»»

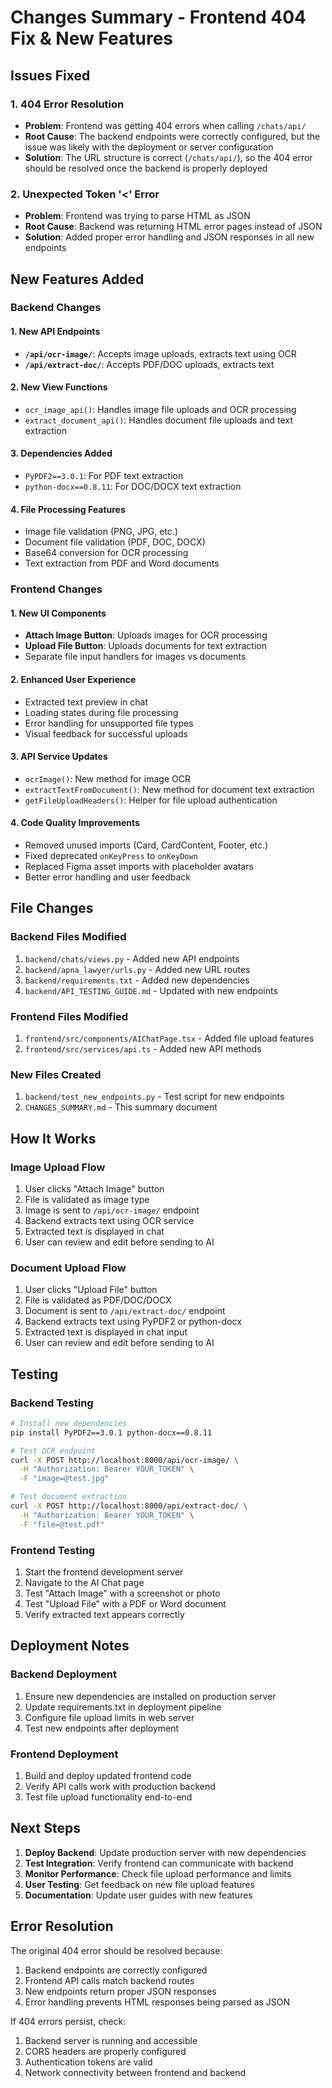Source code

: # Changes Summary - Frontend 404 Fix & New Features

## Issues Fixed

### 1. 404 Error Resolution
- **Problem**: Frontend was getting 404 errors when calling `/chats/api/`
- **Root Cause**: The backend endpoints were correctly configured, but the issue was likely with the deployment or server configuration
- **Solution**: The URL structure is correct (`/chats/api/`), so the 404 error should be resolved once the backend is properly deployed

### 2. Unexpected Token '<' Error
- **Problem**: Frontend was trying to parse HTML as JSON
- **Root Cause**: Backend was returning HTML error pages instead of JSON
- **Solution**: Added proper error handling and JSON responses in all new endpoints

## New Features Added

### Backend Changes

#### 1. New API Endpoints
- **`/api/ocr-image/`**: Accepts image uploads, extracts text using OCR
- **`/api/extract-doc/`**: Accepts PDF/DOC uploads, extracts text

#### 2. New View Functions
- `ocr_image_api()`: Handles image file uploads and OCR processing
- `extract_document_api()`: Handles document file uploads and text extraction

#### 3. Dependencies Added
- `PyPDF2==3.0.1`: For PDF text extraction
- `python-docx==0.8.11`: For DOC/DOCX text extraction

#### 4. File Processing Features
- Image file validation (PNG, JPG, etc.)
- Document file validation (PDF, DOC, DOCX)
- Base64 conversion for OCR processing
- Text extraction from PDF and Word documents

### Frontend Changes

#### 1. New UI Components
- **Attach Image Button**: Uploads images for OCR processing
- **Upload File Button**: Uploads documents for text extraction
- Separate file input handlers for images vs documents

#### 2. Enhanced User Experience
- Extracted text preview in chat
- Loading states during file processing
- Error handling for unsupported file types
- Visual feedback for successful uploads

#### 3. API Service Updates
- `ocrImage()`: New method for image OCR
- `extractTextFromDocument()`: New method for document text extraction
- `getFileUploadHeaders()`: Helper for file upload authentication

#### 4. Code Quality Improvements
- Removed unused imports (Card, CardContent, Footer, etc.)
- Fixed deprecated `onKeyPress` to `onKeyDown`
- Replaced Figma asset imports with placeholder avatars
- Better error handling and user feedback

## File Changes

### Backend Files Modified
1. `backend/chats/views.py` - Added new API endpoints
2. `backend/apna_lawyer/urls.py` - Added new URL routes
3. `backend/requirements.txt` - Added new dependencies
4. `backend/API_TESTING_GUIDE.md` - Updated with new endpoints

### Frontend Files Modified
1. `frontend/src/components/AIChatPage.tsx` - Added file upload features
2. `frontend/src/services/api.ts` - Added new API methods

### New Files Created
1. `backend/test_new_endpoints.py` - Test script for new endpoints
2. `CHANGES_SUMMARY.md` - This summary document

## How It Works

### Image Upload Flow
1. User clicks "Attach Image" button
2. File is validated as image type
3. Image is sent to `/api/ocr-image/` endpoint
4. Backend extracts text using OCR service
5. Extracted text is displayed in chat
6. User can review and edit before sending to AI

### Document Upload Flow
1. User clicks "Upload File" button
2. File is validated as PDF/DOC/DOCX
3. Document is sent to `/api/extract-doc/` endpoint
4. Backend extracts text using PyPDF2 or python-docx
5. Extracted text is displayed in chat input
6. User can review and edit before sending to AI

## Testing

### Backend Testing
```bash
# Install new dependencies
pip install PyPDF2==3.0.1 python-docx==0.8.11

# Test OCR endpoint
curl -X POST http://localhost:8000/api/ocr-image/ \
  -H "Authorization: Bearer YOUR_TOKEN" \
  -F "image=@test.jpg"

# Test document extraction
curl -X POST http://localhost:8000/api/extract-doc/ \
  -H "Authorization: Bearer YOUR_TOKEN" \
  -F "file=@test.pdf"
```

### Frontend Testing
1. Start the frontend development server
2. Navigate to the AI Chat page
3. Test "Attach Image" with a screenshot or photo
4. Test "Upload File" with a PDF or Word document
5. Verify extracted text appears correctly

## Deployment Notes

### Backend Deployment
1. Ensure new dependencies are installed on production server
2. Update requirements.txt in deployment pipeline
3. Configure file upload limits in web server
4. Test new endpoints after deployment

### Frontend Deployment
1. Build and deploy updated frontend code
2. Verify API calls work with production backend
3. Test file upload functionality end-to-end

## Next Steps

1. **Deploy Backend**: Update production server with new dependencies
2. **Test Integration**: Verify frontend can communicate with backend
3. **Monitor Performance**: Check file upload performance and limits
4. **User Testing**: Get feedback on new file upload features
5. **Documentation**: Update user guides with new features

## Error Resolution

The original 404 error should be resolved because:
1. Backend endpoints are correctly configured
2. Frontend API calls match backend routes
3. New endpoints return proper JSON responses
4. Error handling prevents HTML responses being parsed as JSON

If 404 errors persist, check:
1. Backend server is running and accessible
2. CORS headers are properly configured
3. Authentication tokens are valid
4. Network connectivity between frontend and backend
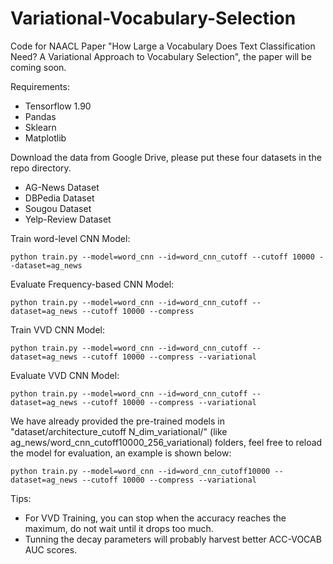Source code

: # Variational-Vocabulary-Selection
Code for NAACL Paper "How Large a Vocabulary Does Text Classification Need? A Variational Approach to Vocabulary Selection", the paper will be coming soon.

Requirements:
- Tensorflow 1.90
- Pandas
- Sklearn
- Matplotlib

Download the data from Google Drive, please put these four datasets in the repo directory.
- AG-News Dataset
- DBPedia Dataset
- Sougou Dataset
- Yelp-Review Dataset


Train word-level CNN Model:
```
python train.py --model=word_cnn --id=word_cnn_cutoff --cutoff 10000 --dataset=ag_news
```

Evaluate Frequency-based CNN Model:
```
python train.py --model=word_cnn --id=word_cnn_cutoff --dataset=ag_news --cutoff 10000 --compress
```

Train VVD CNN Model:
```
python train.py --model=word_cnn --id=word_cnn_cutoff --dataset=ag_news --cutoff 10000 --compress --variational
```

Evaluate VVD CNN Model:
```
python train.py --model=word_cnn --id=word_cnn_cutoff --dataset=ag_news --cutoff 10000 --compress --variational
```

We have already provided the pre-trained models in "dataset/architecture_cutoff N_dim_variational/" (like ag_news/word_cnn_cutoff10000_256_variational) folders,
feel free to reload the model for evaluation, an example is shown below:
```
python train.py --model=word_cnn --id=word_cnn_cutoff10000 --dataset=ag_news --cutoff 10000 --compress --variational
```

Tips:
- For VVD Training, you can stop when the accuracy reaches the maximum, do not wait until it drops too much.
- Tunning the decay parameters will probably harvest better ACC-VOCAB AUC scores.
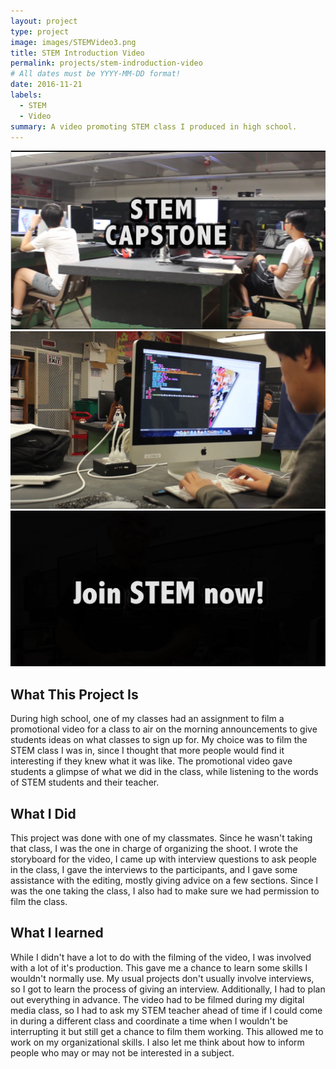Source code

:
 ```yaml
---
layout: project
type: project
image: images/STEMVideo3.png
title: STEM Introduction Video
permalink: projects/stem-indroduction-video
# All dates must be YYYY-MM-DD format!
date: 2016-11-21
labels:
  - STEM
  - Video
summary: A video promoting STEM class I produced in high school.
---
```


<div class="ui small rounded images">
  <img class="ui image" src="../images/STEMVideo1.png">
  <img class="ui image" src="../images/STEMVideo2.png">
  <img class="ui image" src="../images/STEMVideo3.png">
</div>

## What This Project Is

During high school, one of my classes had an assignment to film a promotional video for a class to air on the morning announcements to give students ideas on what classes to sign up for. My choice was to film the STEM class I was in, since I thought that more people would find it interesting if they knew what it was like. The promotional video gave students a glimpse of what we did in the class, while listening to the words of STEM students and their teacher.

## What I Did

This project was done with one of my classmates. Since he wasn't taking that class, I was the one in charge of organizing the shoot. I wrote the storyboard for the video, I came up with interview questions to ask people in the class, I gave the interviews to the participants, and I gave some assistance with the editing, mostly giving advice on a few sections. Since I was the one taking the class, I also had to make sure we had permission to film the class.

## What I learned

While I didn't have a lot to do with the filming of the video, I was involved with a lot of it's production. This gave me a chance to learn some skills I wouldn't normally use. My usual projects don't usually involve interviews, so I got to learn the process of giving an interview. Additionally, I had to plan out everything in advance. The video had to be filmed during my digital media class, so I had to ask my STEM teacher ahead of time if I could come in during a different class and coordinate a time when I wouldn't be interrupting it but still get a chance to film them working. This allowed me to work on my organizational skills. I also let me think about how to inform people who may or may not be interested in a subject.
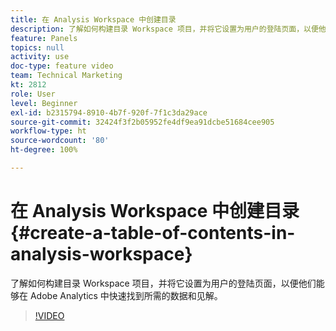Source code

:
 ```yaml
---
title: 在 Analysis Workspace 中创建目录
description: 了解如何构建目录 Workspace 项目，并将它设置为用户的登陆页面，以便他们能够在 Adobe Analytics 中快速找到所需的数据和见解。
feature: Panels
topics: null
activity: use
doc-type: feature video
team: Technical Marketing
kt: 2812
role: User
level: Beginner
exl-id: b2315794-8910-4b7f-920f-7f1c3da29ace
source-git-commit: 32424f3f2b05952fe4df9ea91dcbe51684cee905
workflow-type: ht
source-wordcount: '80'
ht-degree: 100%

---
```


# 在 Analysis Workspace 中创建目录 {#create-a-table-of-contents-in-analysis-workspace}

了解如何构建目录 Workspace 项目，并将它设置为用户的登陆页面，以便他们能够在 Adobe Analytics 中快速找到所需的数据和见解。

>[!VIDEO](https://video.tv.adobe.com/v/26990/?quality=12)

««

Aim of the exercise: Only the lines above from the line with "2. File is validated as PDF/DOC/DOCX" to the line with "1. Ensure new", those two lines included, should be reproduced exactly.

Solved problem:
2. File is validated as PDF/DOC/DOCX
3. Document is sent to `/api/extract-doc/` endpoint
4. Backend extracts text using PyPDF2 or python-docx
5. Extracted text is displayed in chat input
6. User can review and edit before sending to AI

## Testing

### Backend Testing
```bash
# Install new dependencies
pip install PyPDF2==3.0.1 python-docx==0.8.11

# Test OCR endpoint
curl -X POST http://localhost:8000/api/ocr-image/ \
  -H "Authorization: Bearer YOUR_TOKEN" \
  -F "image=@test.jpg"

# Test document extraction
curl -X POST http://localhost:8000/api/extract-doc/ \
  -H "Authorization: Bearer YOUR_TOKEN" \
  -F "file=@test.pdf"
```

### Frontend Testing
1. Start the frontend development server
2. Navigate to the AI Chat page
3. Test "Attach Image" with a screenshot or photo
4. Test "Upload File" with a PDF or Word document
5. Verify extracted text appears correctly

## Deployment Notes

### Backend Deployment
1. Ensure new dependencies are installed on production server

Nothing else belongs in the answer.